La guerre froide, on le sait, est un conflit idéologique entre deux blocs rivaux sans affrontement militaire direct impliquant les leaders des blocs qui visent à se partager le monde. Mais avec des affrontements militaires entre les pays situés sur la ligne de partage du monde : Corée, Vietnam, Angola, Mozambique, etc. Aujourd’hui, l’Ukraine déchirée se situe sur la nouvelle ligne de partage, et la guerre froide continue. Ou plutôt une guerre froide 2.0, asymétrique. D’un côté les drones, de l’autre les snipers. D’un côté une vieille puissance territoriale et revancharde dirigée par un homme autoritaire qui ne sait pas encore utiliser le jargon humanitaire, qui livre la guerre à ses propres citoyens et les mobilise, à coups de slogans chauvinistes et de rodomontades bellicistes, dans un combat d’arrière-garde. De l’autre un empire bien rôdé, qui se sert du smart power et se coupe de plus en plus de citoyens livrés au panem et circenses tandis qu’une armée de métier opère sa guerre téléguidée contre un ennemi fantôme.

Toute comparaison entre Poutine et Hitler, entre la Crimée et les Sudètes a un enjeu : nous faire oublier qu’il y avait des croix gammées et des drapeaux rouges et noirs sur les barricades de Maïdan.

Poutine aurait pu attendre les premiers morts en Crimée pour intervenir avec des prétentions humanitaires. Il aurait pu attendre l’étincelle de la guerre civile. Et venir étouffer le feu, pour jouer les pompiers pyromanes, comme les Etats-Unis en Irak et en Afghanistan, comme la France en Libye, au Mali, en Centrafrique. Mais, comme un sniper embusqué, comme un rapace qui guette sa proie, il était trop impatient de se mettre sous la dent cette Crimée perdue il y a soixante ans, trop impatient de prendre sa revanche sur cette première guerre froide perdue, trop impatient de faire oublier ce qu’il considère comme « la plus grande catastrophe géopolitique du vingtième siècle. »

Un des enseignements que nous pouvons retenir des événements de Kiev, c’est que les chefs d’Etats sauront, désormais, que des CRS, des snipers et même des tanks ne peuvent rien contre une guérilla urbaine. Et que seuls les drones civils et militaires, ou les robots tueurs, ou les hommes machinisés pourront, dans l’avenir, empêcher la révolution et poursuivre la « chasse à l’homme ».

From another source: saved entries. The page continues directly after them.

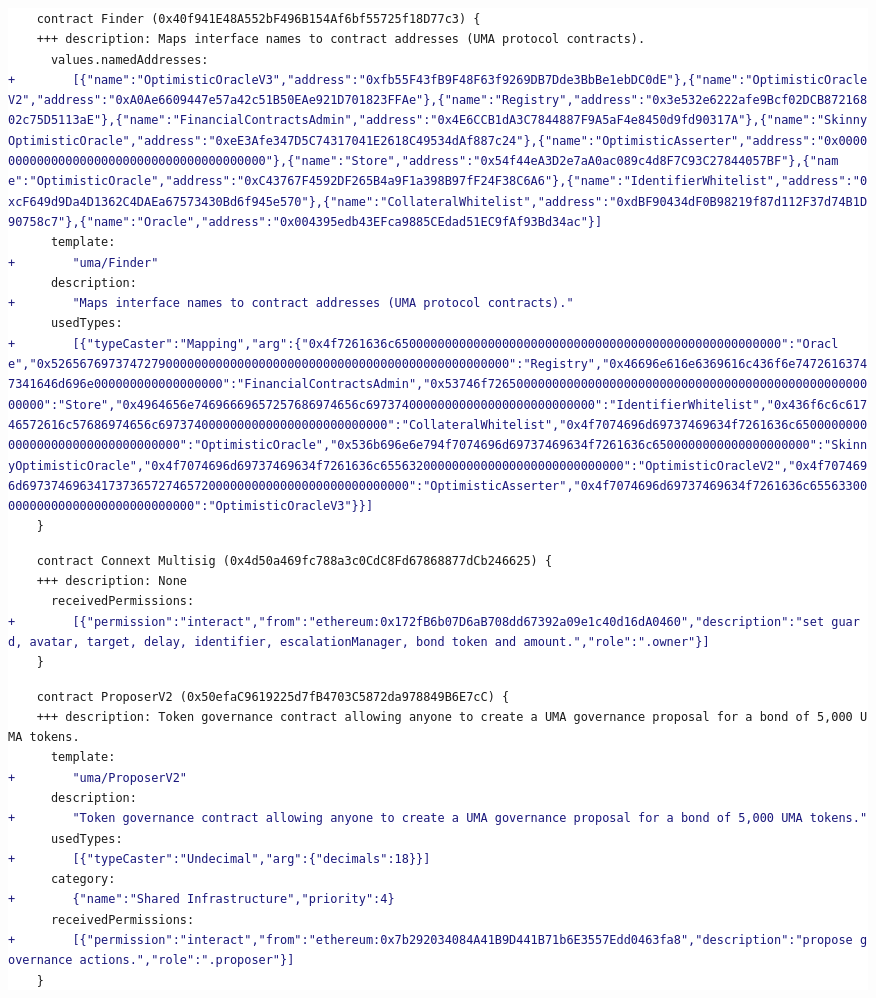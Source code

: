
 ```diff
    contract Finder (0x40f941E48A552bF496B154Af6bf55725f18D77c3) {
    +++ description: Maps interface names to contract addresses (UMA protocol contracts).
      values.namedAddresses:
+        [{"name":"OptimisticOracleV3","address":"0xfb55F43fB9F48F63f9269DB7Dde3BbBe1ebDC0dE"},{"name":"OptimisticOracleV2","address":"0xA0Ae6609447e57a42c51B50EAe921D701823FFAe"},{"name":"Registry","address":"0x3e532e6222afe9Bcf02DCB87216802c75D5113aE"},{"name":"FinancialContractsAdmin","address":"0x4E6CCB1dA3C7844887F9A5aF4e8450d9fd90317A"},{"name":"SkinnyOptimisticOracle","address":"0xeE3Afe347D5C74317041E2618C49534dAf887c24"},{"name":"OptimisticAsserter","address":"0x0000000000000000000000000000000000000000"},{"name":"Store","address":"0x54f44eA3D2e7aA0ac089c4d8F7C93C27844057BF"},{"name":"OptimisticOracle","address":"0xC43767F4592DF265B4a9F1a398B97fF24F38C6A6"},{"name":"IdentifierWhitelist","address":"0xcF649d9Da4D1362C4DAEa67573430Bd6f945e570"},{"name":"CollateralWhitelist","address":"0xdBF90434dF0B98219f87d112F37d74B1D90758c7"},{"name":"Oracle","address":"0x004395edb43EFca9885CEdad51EC9fAf93Bd34ac"}]
      template:
+        "uma/Finder"
      description:
+        "Maps interface names to contract addresses (UMA protocol contracts)."
      usedTypes:
+        [{"typeCaster":"Mapping","arg":{"0x4f7261636c650000000000000000000000000000000000000000000000000000":"Oracle","0x5265676973747279000000000000000000000000000000000000000000000000":"Registry","0x46696e616e6369616c436f6e74726163747341646d696e000000000000000000":"FinancialContractsAdmin","0x53746f7265000000000000000000000000000000000000000000000000000000":"Store","0x4964656e74696669657257686974656c69737400000000000000000000000000":"IdentifierWhitelist","0x436f6c6c61746572616c57686974656c69737400000000000000000000000000":"CollateralWhitelist","0x4f7074696d69737469634f7261636c6500000000000000000000000000000000":"OptimisticOracle","0x536b696e6e794f7074696d69737469634f7261636c6500000000000000000000":"SkinnyOptimisticOracle","0x4f7074696d69737469634f7261636c6556320000000000000000000000000000":"OptimisticOracleV2","0x4f7074696d697374696341737365727465720000000000000000000000000000":"OptimisticAsserter","0x4f7074696d69737469634f7261636c6556330000000000000000000000000000":"OptimisticOracleV3"}}]
    }
```

```diff
    contract Connext Multisig (0x4d50a469fc788a3c0CdC8Fd67868877dCb246625) {
    +++ description: None
      receivedPermissions:
+        [{"permission":"interact","from":"ethereum:0x172fB6b07D6aB708dd67392a09e1c40d16dA0460","description":"set guard, avatar, target, delay, identifier, escalationManager, bond token and amount.","role":".owner"}]
    }
```

```diff
    contract ProposerV2 (0x50efaC9619225d7fB4703C5872da978849B6E7cC) {
    +++ description: Token governance contract allowing anyone to create a UMA governance proposal for a bond of 5,000 UMA tokens.
      template:
+        "uma/ProposerV2"
      description:
+        "Token governance contract allowing anyone to create a UMA governance proposal for a bond of 5,000 UMA tokens."
      usedTypes:
+        [{"typeCaster":"Undecimal","arg":{"decimals":18}}]
      category:
+        {"name":"Shared Infrastructure","priority":4}
      receivedPermissions:
+        [{"permission":"interact","from":"ethereum:0x7b292034084A41B9D441B71b6E3557Edd0463fa8","description":"propose governance actions.","role":".proposer"}]
    }
```
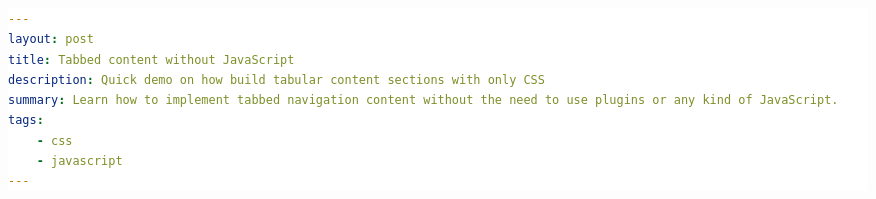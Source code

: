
 ```yaml
---
layout: post
title: Tabbed content without JavaScript
description: Quick demo on how build tabular content sections with only CSS
summary: Learn how to implement tabbed navigation content without the need to use plugins or any kind of JavaScript.
tags:
    - css
    - javascript
---
```


<style>
    .tab-container {
        font-family: -apple-system, BlinkMacSystemFont, "Segoe UI", Roboto, Helvetica, Arial, sans-serif, "Apple Color Emoji", "Segoe UI Emoji", "Segoe UI Symbol";
        margin: 0 auto;
        width: 100%;
    }
    .tabs {
        height: 100%;
        min-height: 250px;
        position: relative;
    }
    .tab-item {
        display: inline;
    }
    .tab-input {
        position: absolute;
        visibility: hidden;
    }
    .tab-label {
        background: white;
        box-shadow: inset 0 -4px 4px rgba(0,0,0,0.02);
        color: lightgrey;
        cursor: pointer;
        display: inline-block;
        font-weight: 600;
        margin: 0 5px 0 0;
        padding: 10px 20px;
        position: relative;
        text-align: center;
        z-index: 0;
    }
    .tab-content {
        background: white;
        bottom: 0;
        box-shadow: 0 6px 8px rgba(0,0,0,0.02);
        left: 0;
        overflow: scroll;
        padding: 20px;
        position: absolute;
        right: 0;
        top: 50px;
        z-index: 0;
    }
    .tab-input:checked + .tab-label {
        border: 1px solid #eee;
        border-bottom: 0;
        box-shadow: 0 -6px 8px rgba(0,0,0,0.02);
        color: #268bd2;
        z-index: 2;
    }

Les drones, écrit G. Chamayou, ont changé le visage de la guerre. Mais ils ont aussi changé le visage de la paix. Et ils révèlent, comme l’écrit  Paul Audi dans Qui témoignera pour nous, « tout ce qui se joue de violent et de dangereux dans le procès-monde à l’âge du numérique ». Voici les six principes de ce procès tel que les a énoncés G. Chamayou :

  1. Principe de regard persistant ou de veille permanente = « démultiplication socialisée des pupilles humaines », « veille géospatiale constante du regard institutionnel », p. 58
  2. Principe de totalisation des perspectives ou de vue synoptique = « voir tout, tout le temps » ; « on obtiendrait l’équivalent d’une image satellitaire de haute résolution, à l’échelle d’une ville ou d’une région, mais retransmise en vidéo et en direct » ; « le drone deviendrait omni-voyant », p. 59
  3. Principe d’archivage total ou du film de toutes les vies = assurer la « traçabilité rétrospective de tous les itinéraires et de toutes les genèses », p. 60 ; « il faut s’imaginer à terme des machines-scribes, des greffiers volants et robotisés qui dresseraient en temps réel le procès-verbal des moindres activités du monde situé en contrebas », p. 62
  4. Principe de fusion des données = « l’enjeu, à des fins d’archivage, consiste à fusionner ces différentes couches d’information, à les épingler les unes aux autres afin de combiner en un même item les diverses facettes informationnelles d’un même événement », p. 63
  5. Principe de schématisation des formes de vie = détournement du projet de cartographie des vies qui est devenu « un des principaux socles épistémiques de la surveillance armée », p. 64 ; établir des pattern of life, des schémas de vie
  6. Principe de détection des anomalies et d’anticipation préventive = « on prétend pouvoir à la fois prédire l’avenir et en modifier le cours par une action préemptive », p. 66

Mathias Enard, La perfection du tir, Actes Sud, 2003, 180 p.

Grégoire Chamayou, Théorie du drone, La Fabrique, 2013, 363 p.